In Lab 5 we are tasked with refactoring our code and committing our changes to a new branch and then squashing the commits with a rebase and amending commit comments to reflect our changes. It goes a little something like this:
First I created a new branch called
refactoring based off
master and began refactoring code. I ended up extracting a piece of code which ignored urls and turned it into a function which returns and array rather than modify an existing one. I then took all the functions, structs and global flag variables and put them into a
utils (utilities) folder as I took a scripting approach by shoving all the logic into a single file, cause you know.. why not? Anyway, every change I made I would commit them to my local repository and when the refactoring was complete I was ready to squash my commits and push it to github.
First I ran
git rebase master -i whilst on the
refactoring branch and was provided with a menu that allowed me to ‘pick’ and ‘squash’ commits. The first commit is mandatory to be picked so I let that option alone and ‘squashed’ the rest of my commits.

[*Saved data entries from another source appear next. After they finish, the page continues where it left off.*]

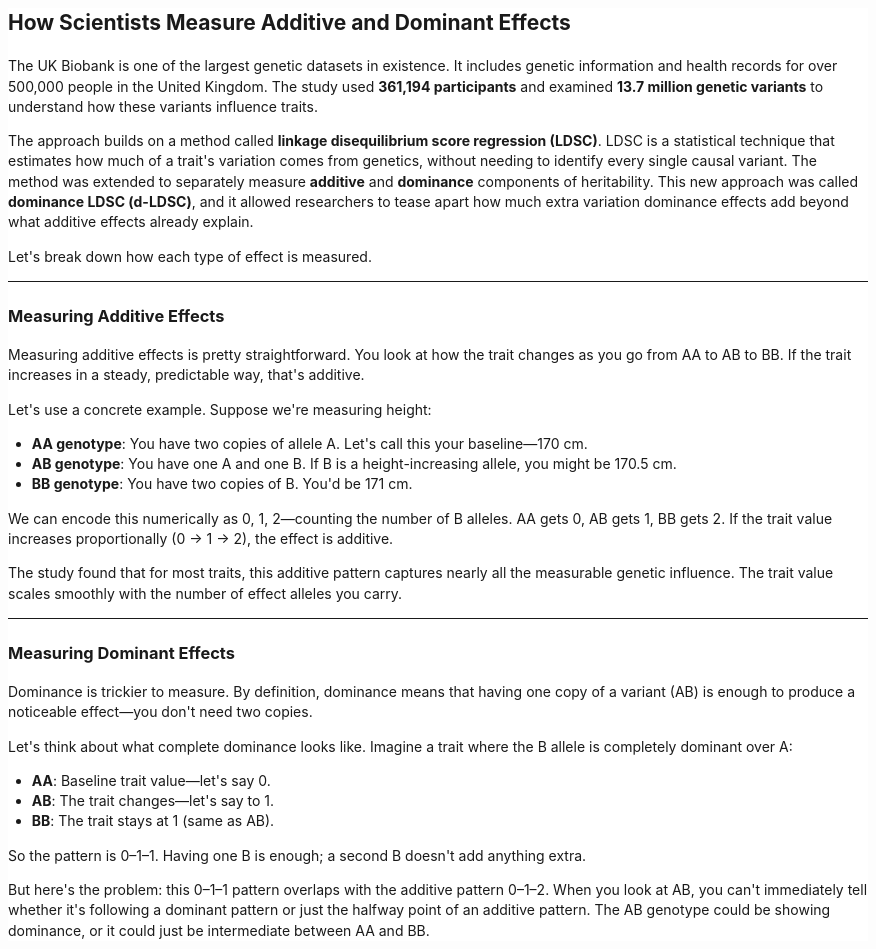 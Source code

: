 
## How Scientists Measure Additive and Dominant Effects

The UK Biobank is one of the largest genetic datasets in existence. It includes genetic information and health records for over 500,000 people in the United Kingdom. The study used **361,194 participants** and examined **13.7 million genetic variants** to understand how these variants influence traits.

The approach builds on a method called **linkage disequilibrium score regression (LDSC)**. LDSC is a statistical technique that estimates how much of a trait's variation comes from genetics, without needing to identify every single causal variant. The method was extended to separately measure **additive** and **dominance** components of heritability. This new approach was called **dominance LDSC (d-LDSC)**, and it allowed researchers to tease apart how much extra variation dominance effects add beyond what additive effects already explain.

Let's break down how each type of effect is measured.

---

### Measuring Additive Effects

Measuring additive effects is pretty straightforward. You look at how the trait changes as you go from AA to AB to BB. If the trait increases in a steady, predictable way, that's additive.

Let's use a concrete example. Suppose we're measuring height:
- **AA genotype**: You have two copies of allele A. Let's call this your baseline—170 cm.
- **AB genotype**: You have one A and one B. If B is a height-increasing allele, you might be 170.5 cm.
- **BB genotype**: You have two copies of B. You'd be 171 cm.

We can encode this numerically as 0, 1, 2—counting the number of B alleles. AA gets 0, AB gets 1, BB gets 2. If the trait value increases proportionally (0 → 1 → 2), the effect is additive.

The study found that for most traits, this additive pattern captures nearly all the measurable genetic influence. The trait value scales smoothly with the number of effect alleles you carry.

---

### Measuring Dominant Effects

Dominance is trickier to measure. By definition, dominance means that having one copy of a variant (AB) is enough to produce a noticeable effect—you don't need two copies.

Let's think about what complete dominance looks like. Imagine a trait where the B allele is completely dominant over A:
- **AA**: Baseline trait value—let's say 0.
- **AB**: The trait changes—let's say to 1.
- **BB**: The trait stays at 1 (same as AB).

So the pattern is 0–1–1. Having one B is enough; a second B doesn't add anything extra.

But here's the problem: this 0–1–1 pattern overlaps with the additive pattern 0–1–2. When you look at AB, you can't immediately tell whether it's following a dominant pattern or just the halfway point of an additive pattern. The AB genotype could be showing dominance, or it could just be intermediate between AA and BB.
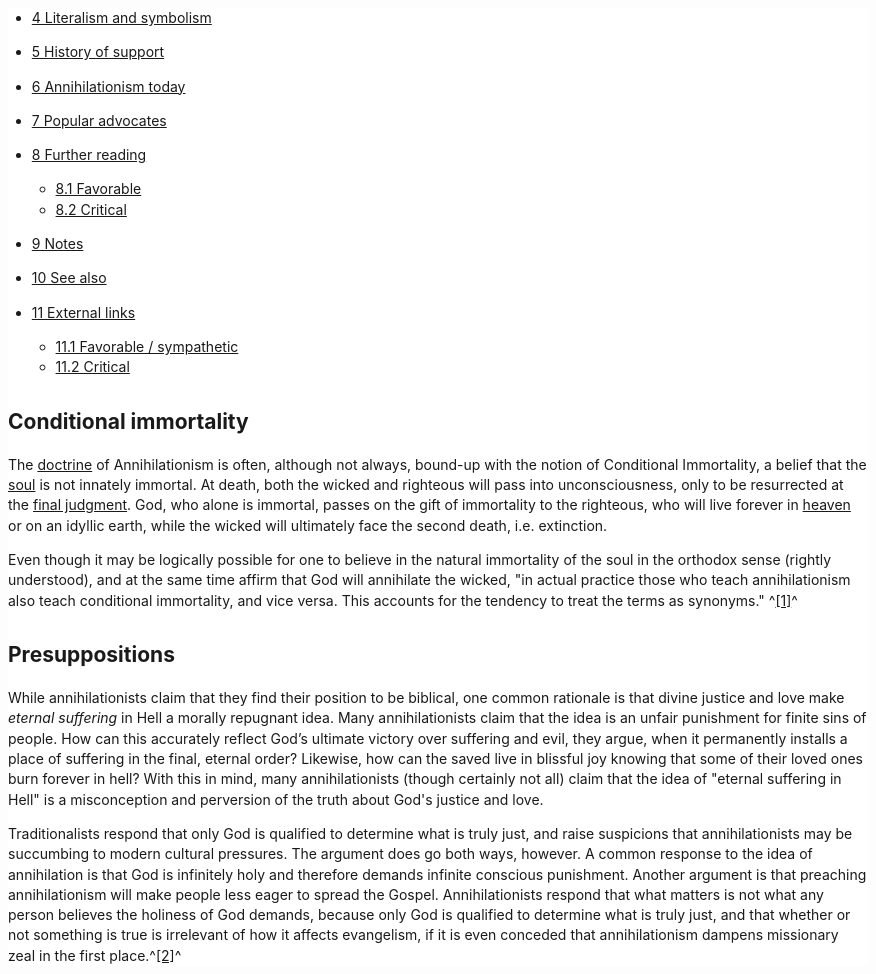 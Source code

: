 -   [4 Literalism and symbolism](#Literalism_and_symbolism)
-   [5 History of support](#History_of_support)
-   [6 Annihilationism today](#Annihilationism_today)
-   [7 Popular advocates](#Popular_advocates)
-   [8 Further reading](#Further_reading)
    -   [8.1 Favorable](#Favorable)
    -   [8.2 Critical](#Critical)

-   [9 Notes](#Notes)
-   [10 See also](#See_also)
-   [11 External links](#External_links)
    -   [11.1 Favorable / sympathetic](#Favorable_.2F_sympathetic)
    -   [11.2 Critical](#Critical_2)


## Conditional immortality

The [doctrine](Doctrine "Doctrine") of Annihilationism is often,
although not always, bound-up with the notion of Conditional
Immortality, a belief that the [soul](Soul "Soul") is not innately
immortal. At death, both the wicked and righteous will pass into
unconsciousness, only to be resurrected at the
[final judgment](Final_judgment "Final judgment"). God, who alone
is immortal, passes on the gift of immortality to the righteous,
who will live forever in [heaven](Heaven "Heaven") or on an idyllic
earth, while the wicked will ultimately face the second death, i.e.
extinction.

Even though it may be logically possible for one to believe in the
natural immortality of the soul in the orthodox sense (rightly
understood), and at the same time affirm that God will annihilate
the wicked, "in actual practice those who teach annihilationism
also teach conditional immortality, and vice versa. This accounts
for the tendency to treat the terms as synonyms." ^[[1]](#note-0)^

## Presuppositions

While annihilationists claim that they find their position to be
biblical, one common rationale is that divine justice and love make
*eternal suffering* in Hell a morally repugnant idea. Many
annihilationists claim that the idea is an unfair punishment for
finite sins of people. How can this accurately reflect God’s
ultimate victory over suffering and evil, they argue, when it
permanently installs a place of suffering in the final, eternal
order? Likewise, how can the saved live in blissful joy knowing
that some of their loved ones burn forever in hell? With this in
mind, many annihilationists (though certainly not all) claim that
the idea of "eternal suffering in Hell" is a misconception and
perversion of the truth about God's justice and love.

Traditionalists respond that only God is qualified to determine
what is truly just, and raise suspicions that annihilationists may
be succumbing to modern cultural pressures. The argument does go
both ways, however. A common response to the idea of annihilation
is that God is infinitely holy and therefore demands infinite
conscious punishment. Another argument is that preaching
annihilationism will make people less eager to spread the Gospel.
Annihilationists respond that what matters is not what any person
believes the holiness of God demands, because only God is qualified
to determine what is truly just, and that whether or not something
is true is irrelevant of how it affects evangelism, if it is even
conceded that annihilationism dampens missionary zeal in the first
place.^[[2]](#note-1)^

Now all my commits are squashed into a single commit but my commit message is misleading so I run
git commit -amend and am treated to another menu where I can change my commit messages, so I changed the first commit message (the commit I squashed my other changes into) to something more clear.
I checked my
git log to see the changes made and saw all my commits and what it was squashed into and was able to checkout back to
master and merge it with
refactoring and push it to the master repo.